## [Work task]
Go line by line through the listing below and copy those that hold "green".

▼

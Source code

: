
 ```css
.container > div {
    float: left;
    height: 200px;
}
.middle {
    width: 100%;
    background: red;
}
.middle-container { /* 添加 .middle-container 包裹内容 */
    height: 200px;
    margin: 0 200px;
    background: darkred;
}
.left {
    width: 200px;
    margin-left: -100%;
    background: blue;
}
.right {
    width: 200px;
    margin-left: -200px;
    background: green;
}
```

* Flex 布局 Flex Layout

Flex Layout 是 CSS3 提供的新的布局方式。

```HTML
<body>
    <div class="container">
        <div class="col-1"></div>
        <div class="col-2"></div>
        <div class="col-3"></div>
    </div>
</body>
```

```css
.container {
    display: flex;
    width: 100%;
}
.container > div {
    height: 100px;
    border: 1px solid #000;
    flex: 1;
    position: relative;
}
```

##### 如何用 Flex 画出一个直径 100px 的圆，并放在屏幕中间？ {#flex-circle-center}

▲
▼

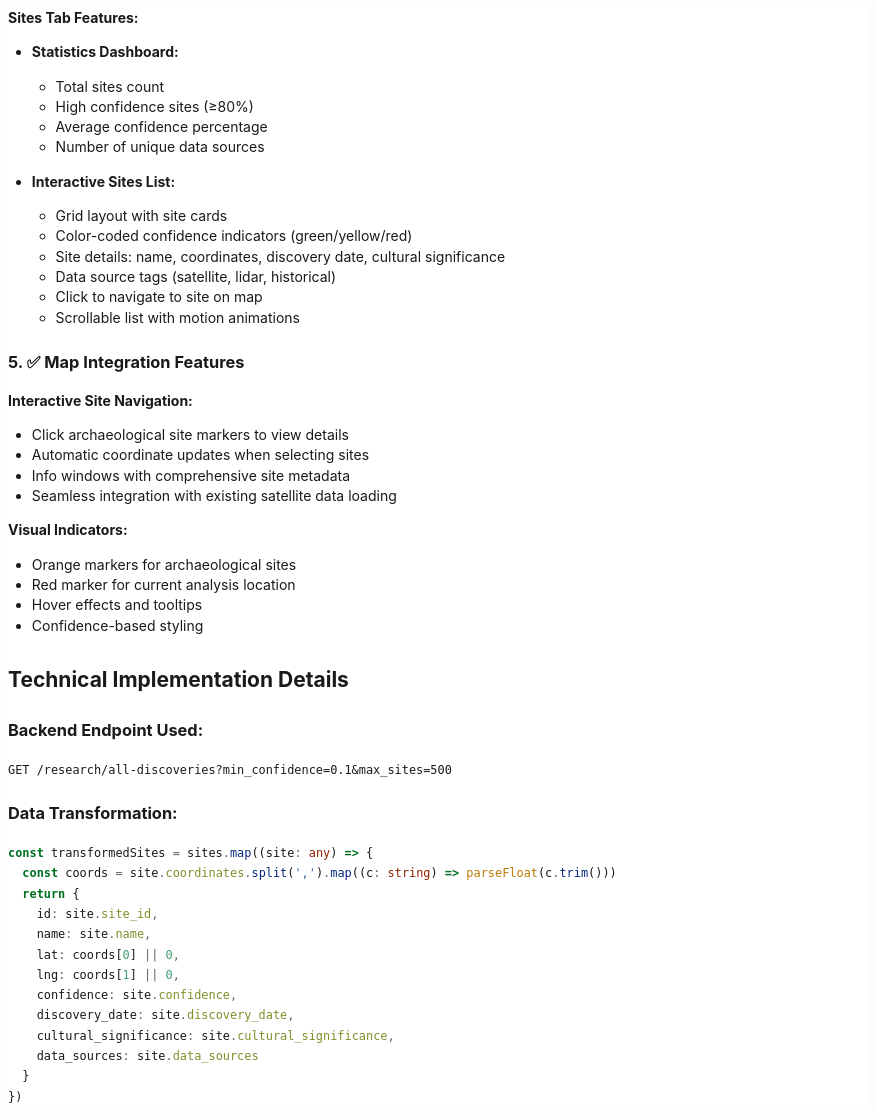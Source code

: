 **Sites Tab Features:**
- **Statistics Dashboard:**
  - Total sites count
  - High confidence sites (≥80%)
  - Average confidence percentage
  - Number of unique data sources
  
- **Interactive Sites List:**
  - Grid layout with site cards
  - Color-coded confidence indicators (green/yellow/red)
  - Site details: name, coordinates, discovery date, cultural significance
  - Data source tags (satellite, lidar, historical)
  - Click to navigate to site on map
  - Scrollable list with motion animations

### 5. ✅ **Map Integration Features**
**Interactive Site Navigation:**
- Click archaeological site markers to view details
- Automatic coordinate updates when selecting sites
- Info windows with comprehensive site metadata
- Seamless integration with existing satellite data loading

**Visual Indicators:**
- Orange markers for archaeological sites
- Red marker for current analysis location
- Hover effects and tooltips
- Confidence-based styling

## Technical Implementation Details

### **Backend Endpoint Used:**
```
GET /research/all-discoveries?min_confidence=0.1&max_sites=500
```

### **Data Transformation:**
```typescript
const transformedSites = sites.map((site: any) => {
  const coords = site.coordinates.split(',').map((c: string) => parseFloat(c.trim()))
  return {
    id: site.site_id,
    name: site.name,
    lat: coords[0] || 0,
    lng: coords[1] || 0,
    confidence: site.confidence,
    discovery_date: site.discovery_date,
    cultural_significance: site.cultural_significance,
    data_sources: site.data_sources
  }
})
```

▲

## [Task solution]
    background: green;
  - Color-coded confidence indicators (green/yellow/red)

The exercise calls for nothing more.